→ **WORK REQUEST**:
Write out, word for word, every line in the data below from the one containing "## React, React-Leaflet" to the one containing "amplify publish", both of them included.

→ **ENTRIES PROVIDED**:

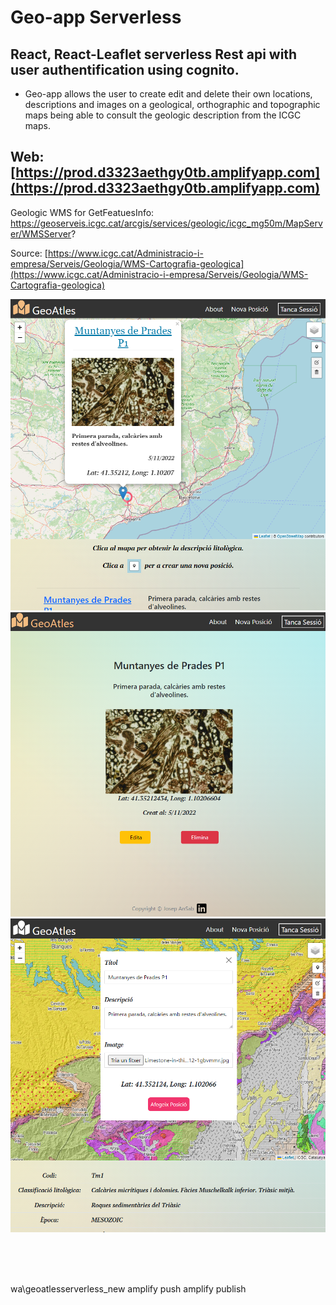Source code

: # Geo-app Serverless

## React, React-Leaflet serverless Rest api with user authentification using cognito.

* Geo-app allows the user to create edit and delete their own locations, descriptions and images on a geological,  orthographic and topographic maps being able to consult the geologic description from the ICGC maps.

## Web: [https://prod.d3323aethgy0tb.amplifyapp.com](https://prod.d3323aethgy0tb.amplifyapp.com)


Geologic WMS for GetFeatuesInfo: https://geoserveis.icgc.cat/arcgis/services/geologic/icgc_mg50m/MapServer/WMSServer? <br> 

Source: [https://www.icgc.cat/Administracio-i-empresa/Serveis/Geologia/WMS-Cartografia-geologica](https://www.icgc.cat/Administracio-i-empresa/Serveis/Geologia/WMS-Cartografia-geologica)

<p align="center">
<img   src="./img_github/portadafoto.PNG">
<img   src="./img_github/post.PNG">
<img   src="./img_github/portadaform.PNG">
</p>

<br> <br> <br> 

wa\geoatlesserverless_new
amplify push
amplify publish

==

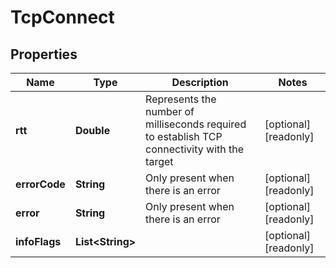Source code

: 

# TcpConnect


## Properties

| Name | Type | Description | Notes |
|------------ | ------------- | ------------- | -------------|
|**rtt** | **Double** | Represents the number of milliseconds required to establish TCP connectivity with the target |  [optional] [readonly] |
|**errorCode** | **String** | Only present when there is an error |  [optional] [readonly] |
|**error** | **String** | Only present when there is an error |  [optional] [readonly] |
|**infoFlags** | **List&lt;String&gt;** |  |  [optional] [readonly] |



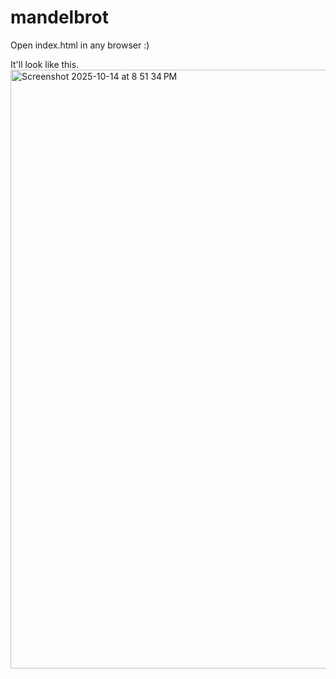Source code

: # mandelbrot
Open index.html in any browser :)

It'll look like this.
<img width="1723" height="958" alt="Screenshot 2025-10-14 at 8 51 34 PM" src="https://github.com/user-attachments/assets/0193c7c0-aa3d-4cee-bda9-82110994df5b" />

* * *

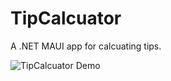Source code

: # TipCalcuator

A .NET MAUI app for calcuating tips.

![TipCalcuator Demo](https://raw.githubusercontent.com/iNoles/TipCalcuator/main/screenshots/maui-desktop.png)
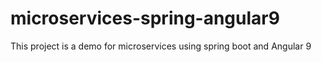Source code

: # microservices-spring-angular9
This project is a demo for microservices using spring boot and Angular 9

→ **WRITTEN ANSWER**:
## React, React-Leaflet serverless Rest api with user authentification using cognito.

* Geo-app allows the user to create edit and delete their own locations, descriptions and images on a geological,  orthographic and topographic maps being able to consult the geologic description from the ICGC maps.

## Web: [https://prod.d3323aethgy0tb.amplifyapp.com](https://prod.d3323aethgy0tb.amplifyapp.com)


Geologic WMS for GetFeatuesInfo: https://geoserveis.icgc.cat/arcgis/services/geologic/icgc_mg50m/MapServer/WMSServer? <br> 

Source: [https://www.icgc.cat/Administracio-i-empresa/Serveis/Geologia/WMS-Cartografia-geologica](https://www.icgc.cat/Administracio-i-empresa/Serveis/Geologia/WMS-Cartografia-geologica)

<p align="center">
<img   src="./img_github/portadafoto.PNG">
<img   src="./img_github/post.PNG">
<img   src="./img_github/portadaform.PNG">
</p>

<br> <br> <br> 

wa\geoatlesserverless_new
amplify push
amplify publish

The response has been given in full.